_Instructions for the task_
Return every line of the records that includes the string "SFTP".
*** Opening Task inputs ***
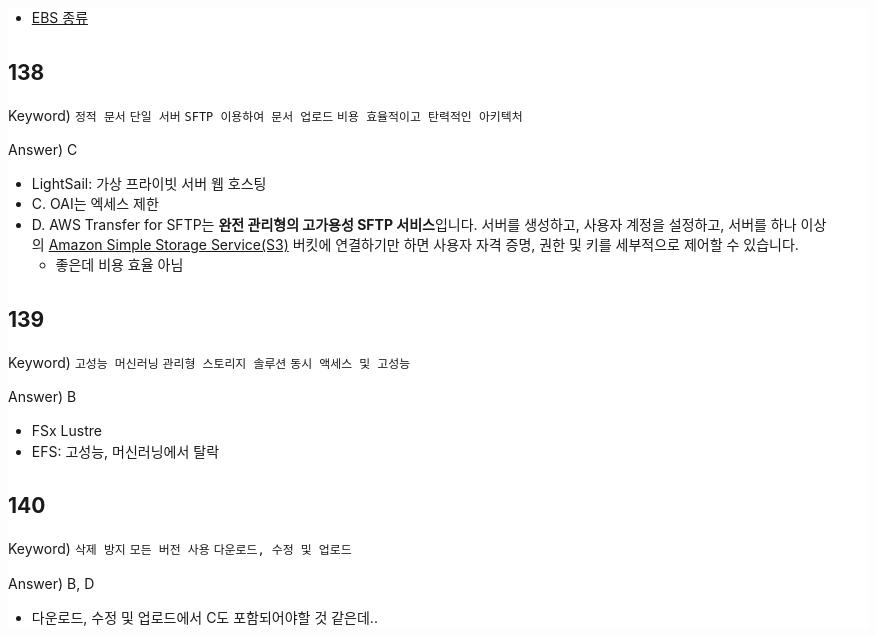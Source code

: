 - [EBS 종류](https://www.notion.so/DICTIONARY-de202feed9bf4f23a2308dc91ae4bccb)

## 138

Keyword) `정적 문서` `단일 서버` `SFTP 이용하여 문서 업로드` `비용 효율적이고 탄력적인 아키텍처`

Answer) C

- LightSail: 가상 프라이빗 서버 웹 호스팅
- C. OAI는 엑세스 제한
- D. AWS Transfer for SFTP는 **완전 관리형의 고가용성 SFTP 서비스**입니다. 서버를 생성하고, 사용자 계정을 설정하고, 서버를 하나 이상의 [Amazon Simple Storage Service(S3)](https://aws.amazon.com/s3/) 버킷에 연결하기만 하면 사용자 자격 증명, 권한 및 키를 세부적으로 제어할 수 있습니다.
    - 좋은데 비용 효율 아님

## 139

Keyword) `고성능 머신러닝` `관리형 스토리지 솔루션` `동시 액세스 및 고성능`

Answer) B

- FSx Lustre
- EFS: 고성능, 머신러닝에서 탈락

## 140

Keyword) `삭제 방지` `모든 버전 사용` `다운로드, 수정 및 업로드`

Answer) B, D

- 다운로드, 수정 및 업로드에서 C도 포함되어야할 것 같은데..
*** Closing Task inputs ***
_Expected answer_
Keyword) `정적 문서` `단일 서버` `SFTP 이용하여 문서 업로드` `비용 효율적이고 탄력적인 아키텍처`
- D. AWS Transfer for SFTP는 **완전 관리형의 고가용성 SFTP 서비스**입니다. 서버를 생성하고, 사용자 계정을 설정하고, 서버를 하나 이상의 [Amazon Simple Storage Service(S3)](https://aws.amazon.com/s3/) 버킷에 연결하기만 하면 사용자 자격 증명, 권한 및 키를 세부적으로 제어할 수 있습니다.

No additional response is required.